Among the entries that follow, the required portion opens with the line containing "github | 15 |" and closes with the line containing "rotatingproxies.com | 0 | 0 | 0 |". Give that portion again exactly, and nothing else.

Stored data entries
——

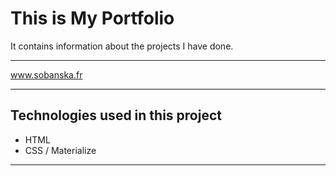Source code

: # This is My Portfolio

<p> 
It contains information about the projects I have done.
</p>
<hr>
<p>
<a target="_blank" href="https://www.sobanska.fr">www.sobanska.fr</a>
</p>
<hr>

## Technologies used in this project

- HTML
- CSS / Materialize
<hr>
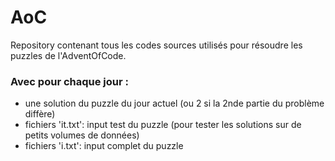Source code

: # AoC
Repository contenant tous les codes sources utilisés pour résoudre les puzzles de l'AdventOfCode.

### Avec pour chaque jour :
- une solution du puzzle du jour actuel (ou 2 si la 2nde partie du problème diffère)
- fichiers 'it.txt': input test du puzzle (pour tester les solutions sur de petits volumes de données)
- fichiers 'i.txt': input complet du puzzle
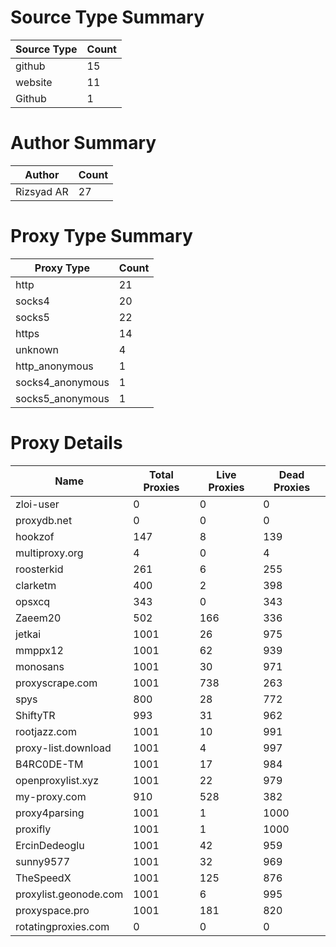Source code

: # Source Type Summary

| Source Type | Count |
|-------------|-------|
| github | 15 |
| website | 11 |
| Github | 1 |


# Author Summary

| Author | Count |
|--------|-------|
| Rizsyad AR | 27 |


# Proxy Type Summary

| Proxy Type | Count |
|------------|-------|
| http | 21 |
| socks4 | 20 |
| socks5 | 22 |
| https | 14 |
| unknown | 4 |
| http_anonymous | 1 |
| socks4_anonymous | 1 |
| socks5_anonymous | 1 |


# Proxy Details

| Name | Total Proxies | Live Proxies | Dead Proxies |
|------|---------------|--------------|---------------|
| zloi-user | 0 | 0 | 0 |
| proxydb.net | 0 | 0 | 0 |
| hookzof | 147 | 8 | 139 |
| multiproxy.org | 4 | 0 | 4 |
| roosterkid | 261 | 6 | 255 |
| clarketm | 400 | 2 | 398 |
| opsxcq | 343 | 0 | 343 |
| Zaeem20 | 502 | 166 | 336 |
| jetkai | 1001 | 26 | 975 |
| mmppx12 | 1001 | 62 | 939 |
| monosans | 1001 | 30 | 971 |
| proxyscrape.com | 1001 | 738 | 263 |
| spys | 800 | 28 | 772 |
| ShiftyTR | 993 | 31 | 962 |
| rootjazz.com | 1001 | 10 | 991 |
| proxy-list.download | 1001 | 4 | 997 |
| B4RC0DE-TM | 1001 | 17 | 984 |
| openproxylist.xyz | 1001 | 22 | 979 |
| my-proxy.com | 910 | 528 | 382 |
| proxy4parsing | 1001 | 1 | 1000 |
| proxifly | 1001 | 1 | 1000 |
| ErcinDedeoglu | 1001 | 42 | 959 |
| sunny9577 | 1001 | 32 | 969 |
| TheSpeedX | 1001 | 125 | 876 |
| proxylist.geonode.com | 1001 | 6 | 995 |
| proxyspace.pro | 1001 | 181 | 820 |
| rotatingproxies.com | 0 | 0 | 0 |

——

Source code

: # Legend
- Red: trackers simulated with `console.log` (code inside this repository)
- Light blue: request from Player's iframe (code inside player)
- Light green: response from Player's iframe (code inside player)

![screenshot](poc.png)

——

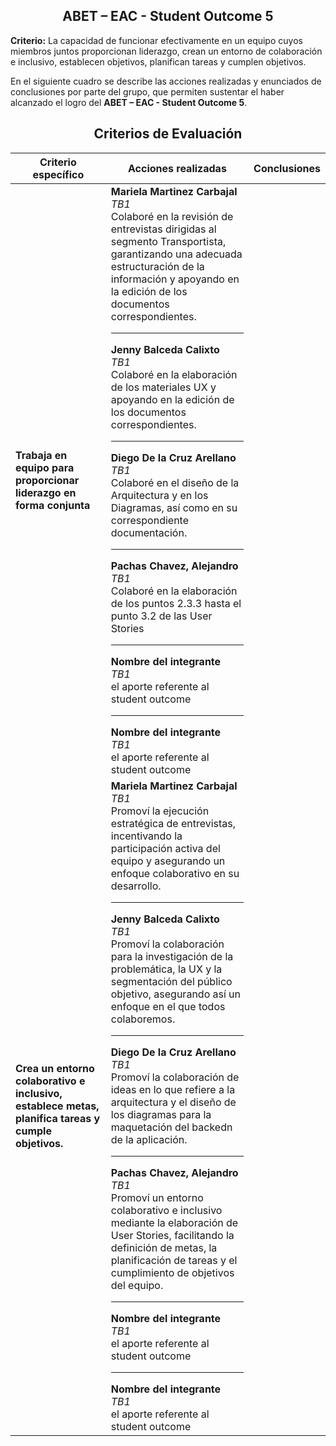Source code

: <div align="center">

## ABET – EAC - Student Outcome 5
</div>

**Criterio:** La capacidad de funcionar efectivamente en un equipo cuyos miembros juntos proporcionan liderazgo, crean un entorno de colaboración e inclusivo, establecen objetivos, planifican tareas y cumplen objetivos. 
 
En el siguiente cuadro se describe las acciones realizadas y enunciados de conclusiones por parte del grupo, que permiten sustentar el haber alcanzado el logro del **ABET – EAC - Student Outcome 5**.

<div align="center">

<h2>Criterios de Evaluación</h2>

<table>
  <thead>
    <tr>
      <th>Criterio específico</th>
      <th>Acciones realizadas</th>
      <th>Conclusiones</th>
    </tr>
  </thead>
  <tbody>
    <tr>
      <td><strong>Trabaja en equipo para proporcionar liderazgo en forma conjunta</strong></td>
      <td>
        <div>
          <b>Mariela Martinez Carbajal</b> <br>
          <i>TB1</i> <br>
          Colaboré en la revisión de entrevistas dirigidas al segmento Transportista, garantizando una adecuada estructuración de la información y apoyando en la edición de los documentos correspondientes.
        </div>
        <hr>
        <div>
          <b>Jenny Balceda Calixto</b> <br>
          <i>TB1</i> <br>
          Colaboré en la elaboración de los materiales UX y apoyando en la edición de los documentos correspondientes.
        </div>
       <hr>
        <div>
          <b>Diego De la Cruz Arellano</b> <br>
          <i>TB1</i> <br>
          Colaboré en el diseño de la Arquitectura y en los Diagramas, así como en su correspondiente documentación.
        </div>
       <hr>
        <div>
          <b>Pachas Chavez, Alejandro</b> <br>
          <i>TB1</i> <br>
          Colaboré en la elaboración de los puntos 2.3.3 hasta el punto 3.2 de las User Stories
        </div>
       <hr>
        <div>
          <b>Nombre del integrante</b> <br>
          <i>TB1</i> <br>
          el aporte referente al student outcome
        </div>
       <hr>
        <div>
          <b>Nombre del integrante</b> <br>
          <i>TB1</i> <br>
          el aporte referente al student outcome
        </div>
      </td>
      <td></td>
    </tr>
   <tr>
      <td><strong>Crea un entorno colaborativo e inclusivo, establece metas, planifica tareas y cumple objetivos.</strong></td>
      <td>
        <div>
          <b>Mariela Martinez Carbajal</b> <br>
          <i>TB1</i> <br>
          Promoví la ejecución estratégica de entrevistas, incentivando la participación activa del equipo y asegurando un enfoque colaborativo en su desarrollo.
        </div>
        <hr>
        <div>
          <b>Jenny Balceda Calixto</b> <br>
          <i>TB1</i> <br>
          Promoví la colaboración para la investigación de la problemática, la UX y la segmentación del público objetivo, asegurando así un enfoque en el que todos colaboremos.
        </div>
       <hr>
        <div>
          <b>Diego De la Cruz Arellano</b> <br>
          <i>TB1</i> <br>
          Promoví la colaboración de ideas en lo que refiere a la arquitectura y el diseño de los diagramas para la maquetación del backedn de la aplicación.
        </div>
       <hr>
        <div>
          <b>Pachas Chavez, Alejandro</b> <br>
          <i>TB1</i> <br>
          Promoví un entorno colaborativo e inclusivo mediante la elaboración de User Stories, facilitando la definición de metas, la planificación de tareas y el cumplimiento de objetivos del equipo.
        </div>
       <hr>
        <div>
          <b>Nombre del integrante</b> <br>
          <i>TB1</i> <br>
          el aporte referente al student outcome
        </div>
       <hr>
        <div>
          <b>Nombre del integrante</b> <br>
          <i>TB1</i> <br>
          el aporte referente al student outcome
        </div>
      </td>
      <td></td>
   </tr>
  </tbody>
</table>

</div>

——

### RESPONSE TO THIS EXERCISE
| github | 15 |
| website | 11 |
| Github | 1 |


# Author Summary

| Author | Count |
|--------|-------|
| Rizsyad AR | 27 |


# Proxy Type Summary

| Proxy Type | Count |
|------------|-------|
| http | 21 |
| socks4 | 20 |
| socks5 | 22 |
| https | 14 |
| unknown | 4 |
| http_anonymous | 1 |
| socks4_anonymous | 1 |
| socks5_anonymous | 1 |


# Proxy Details

| Name | Total Proxies | Live Proxies | Dead Proxies |
|------|---------------|--------------|---------------|
| zloi-user | 0 | 0 | 0 |
| proxydb.net | 0 | 0 | 0 |
| hookzof | 147 | 8 | 139 |
| multiproxy.org | 4 | 0 | 4 |
| roosterkid | 261 | 6 | 255 |
| clarketm | 400 | 2 | 398 |
| opsxcq | 343 | 0 | 343 |
| Zaeem20 | 502 | 166 | 336 |
| jetkai | 1001 | 26 | 975 |
| mmppx12 | 1001 | 62 | 939 |
| monosans | 1001 | 30 | 971 |
| proxyscrape.com | 1001 | 738 | 263 |
| spys | 800 | 28 | 772 |
| ShiftyTR | 993 | 31 | 962 |
| rootjazz.com | 1001 | 10 | 991 |
| proxy-list.download | 1001 | 4 | 997 |
| B4RC0DE-TM | 1001 | 17 | 984 |
| openproxylist.xyz | 1001 | 22 | 979 |
| my-proxy.com | 910 | 528 | 382 |
| proxy4parsing | 1001 | 1 | 1000 |
| proxifly | 1001 | 1 | 1000 |
| ErcinDedeoglu | 1001 | 42 | 959 |
| sunny9577 | 1001 | 32 | 969 |
| TheSpeedX | 1001 | 125 | 876 |
| proxylist.geonode.com | 1001 | 6 | 995 |
| proxyspace.pro | 1001 | 181 | 820 |
| rotatingproxies.com | 0 | 0 | 0 |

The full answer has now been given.